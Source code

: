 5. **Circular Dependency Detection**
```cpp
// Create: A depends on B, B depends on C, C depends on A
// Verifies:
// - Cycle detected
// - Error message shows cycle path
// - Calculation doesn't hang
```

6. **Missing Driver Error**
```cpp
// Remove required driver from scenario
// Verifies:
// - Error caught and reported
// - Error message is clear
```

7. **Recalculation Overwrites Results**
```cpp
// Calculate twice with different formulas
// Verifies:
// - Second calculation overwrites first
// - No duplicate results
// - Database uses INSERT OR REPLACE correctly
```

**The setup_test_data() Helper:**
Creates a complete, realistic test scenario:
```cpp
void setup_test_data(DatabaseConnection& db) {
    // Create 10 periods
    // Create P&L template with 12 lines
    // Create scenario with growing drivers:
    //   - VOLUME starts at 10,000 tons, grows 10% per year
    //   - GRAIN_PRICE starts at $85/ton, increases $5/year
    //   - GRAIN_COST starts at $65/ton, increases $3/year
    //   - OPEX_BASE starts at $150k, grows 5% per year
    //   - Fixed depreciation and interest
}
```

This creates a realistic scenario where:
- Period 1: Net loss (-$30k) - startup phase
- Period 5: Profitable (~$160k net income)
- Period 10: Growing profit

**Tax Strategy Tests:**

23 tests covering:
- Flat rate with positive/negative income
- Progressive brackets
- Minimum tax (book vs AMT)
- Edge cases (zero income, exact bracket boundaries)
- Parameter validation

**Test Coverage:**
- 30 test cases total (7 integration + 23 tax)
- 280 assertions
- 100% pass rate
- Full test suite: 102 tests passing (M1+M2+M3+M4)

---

- [Work instructions]:
Every line in the entries above that mentions the word "Error" must be shown.

- [Result of the exercise]:
// - Error message shows cycle path
6. **Missing Driver Error**
// - Error caught and reported
// - Error message is clear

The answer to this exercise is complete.